The building was purchased by the town of Breckenridge in September for $1.037 million, and is being renovated to serve as a base for the Backstage Theatre and other nonprofit organizations. The town is responsible for gutting the interior of the building and bringing the electrical, plumbing, ventilation and heating systems up to code. It then will install restrooms, a slate or tile floor in what is to be the lobby and possibly carpet in the theater.
The exterior, which features double doors, windows, a wooden false-front and wooden lap siding, will retain its “rustic” character. Workers, however, must fill holes in the exterior siding, remove mechanical apparatus from the ceiling and make repairs throughout. Minor repairs must be made to the roof, and it has yet to be decided if the southwest windows will remain.
Cole said he would like to make improvements as money becomes available. Some of those could involve signs, improving the front doors and facade and building a projection booth.
After the building is renovated and repaired, the shell will be turned over to the Backstage Theatre which, with the help of architects, will install up to 121 seats and build a stage.
It’s a long way before that will happen, although the project is still expected to be completed in August.

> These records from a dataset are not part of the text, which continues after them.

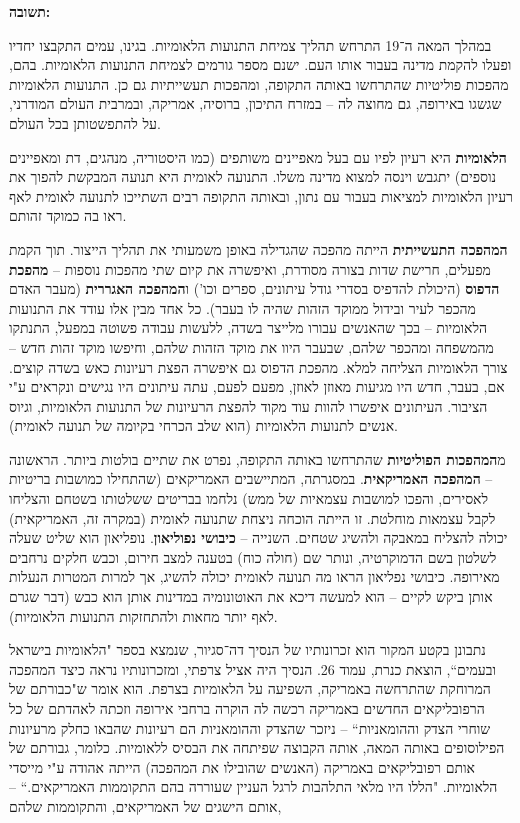 \documentclass[]{article}
\begin{document}
		\textbf{תשובה: }
		
		במהלך המאה ה־19 התרחש תהליך צמיחת התנועות הלאומיות. בגינו, עמים התקבצו יחדיו ופעלו להקמת מדינה בעבור אותו העם. ישנם מספר גורמים לצמיחת התנועות הלאומיות. בהם, מהפכות פוליטיות שהתרחשו באותה התקופה, ומהפכות תעשייתיות גם כן. התנועות הלאומיות שגשגו באירופה, גם מחוצה לה – במזרח התיכון, ברוסיה, אמריקה, ובמרבית העולם המודרני, על להתפשטותן בכל העולם. 
		
		\textbf{הלאומיות} היא רעיון לפיו עם בעל מאפיינים משותפים (כמו היסטוריה, מנהגים, דת ומאפיינים נוספים) יתגבש וינסה למצוא מדינה משלו. התנועה לאומית היא תנועה המבקשת להפוך את רעיון הלאומיות למציאות בעבור עם נתון, ובאותה התקופה רבים השתייכו לתנועה לאומית לאף ראו בה כמוקד זהותם. 
		
		\textbf{המהפכה התעשייתית} הייתה מהפכה שהגדילה באופן משמעותי את תהליך הייצור. תוך הקמת מפעלים, חרישת שדות בצורה מסודרת, ואיפשרה את קיום שתי מהפכות נוספות – \textbf{מהפכת הדפוס} (היכולת להדפיס בסדרי גודל עיתונים, ספרים וכו') ו\textbf{המהפכה האגררית} (מעבר האדם מהכפר לעיר ובידול ממוקד הזהות שהיה לו בעבר). כל אחד מבין אלו עודד את התנועות הלאומיות – בכך שהאנשים עבורו מלייצר בשדה, ללעשות עבודה פשוטה במפעל, התנתקו מהמשפחה ומהכפר שלהם, שבעבר היוו את מוקד הזהות שלהם, וחיפשו מוקד זהות חדש – צורך הלאומיות הצליחה למלא. מהפכת הדפוס גם איפשרה הפצת רעיונות כאש בשדה קוצים. אם, בעבר, חדש היו מגיעות מאוזן לאוזן, מפעם לפעם, עתה עיתונים היו נגישים ונקראים ע"י הציבור. העיתונים איפשרו להוות עוד מקוד להפצת הרעיונות של התנועות הלאומיות, וגיוס אנשים לתנועות הלאומיות (הוא שלב הכרחי בקיומה של תנועה לאומית). 
		
		מ\textbf{המהפכות הפוליטיות} שהתרחשו באותה התקופה, נפרט את שתיים בולטות ביותר. הראשונה – \textbf{המהפכה האמריקאית}. במסגרתה, המתיישבים האמריקאים (שהתחילו כמושבות בריטיות לאסירים, והפכו למושבות עצמאיות של ממש) נלחמו בבריטים ששלטותו בשטחם והצליחו לקבל עצמאות מוחלטת. זו הייתה הוכחה ניצחת שתנועה לאומית (במקרה זה, האמריקאית) יכולה להצליח במאבקה ולהשיג שטחים. השנייה – \textbf{כיבושי נפוליאון}. נופליאון הוא שליט שעלה לשלטון בשם הדמוקרטיה, ונותר שם (חולה כוח) בטענה למצב חירום, וכבש חלקים נרחבים מאירופה. כיבושי נפליאון הראו מה תנועה לאומית יכולה להשיג, אך למרות המטרות הנעלות אותן ביקש לקיים – הוא למעשה דיכא את האוטונומיה במדינות אותן הוא כבש (דבר שגרם לאף יותר מחאות ולהתחזקות התנועות הלאומיות). 
		
		נתבונן בקטע המקור הוא זכרונותיו של הנסיך דה־סגיור, שנמצא בספר "הלאומיות בישראל ובעמים``, הוצאת כנרת, עמוד 26. הנסיך היה אציל צרפתי, ומזכרונותיו נראה כיצד המהפכה המרוחקת שהתרחשה באמריקה, השפיעה על הלאומיות בצרפת. הוא אומר ש"כבורתם של הרפובליקאים החדשים באמריקה רכשה לה הוקרה ברחבי אירופה וזכתה לאהדתם של כל שוחרי הצדק וההומאניות`` – ניזכר שהצדק וההומאניות הם רעיונות שהבאו כחלק מרעיונות הפילוסופים באותה המאה, אותה הקבוצה שפיתחה את הבסיס ללאומיות. כלומר, גבורתם של אותם רפובליקאים באמריקה (האנשים שהובילו את המהפכה) הייתה אהודה ע"י מייסדי הלאומיות. "הללו היו מלאי התלהבות לרגל העניין שעוררה בהם התקוממות האמריקאים.`` – אותם הישגים של האמריקאים, והתקוממות שלהם, 
		
		
		
		
\end{document}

Many who peek in the window have told Cole they were surprised to learn the building is a metal structure, more like a commercial building than one made for a saloon.
The upstairs, formerly used as an office, had layer upon layer of carpet on its floor; the bathrooms downstairs were likewise layered with plywood and linoleum.
“It’s amazing,” Guth said, comparing the difference between the bar of lore and the shell the building is today. “Amazing.”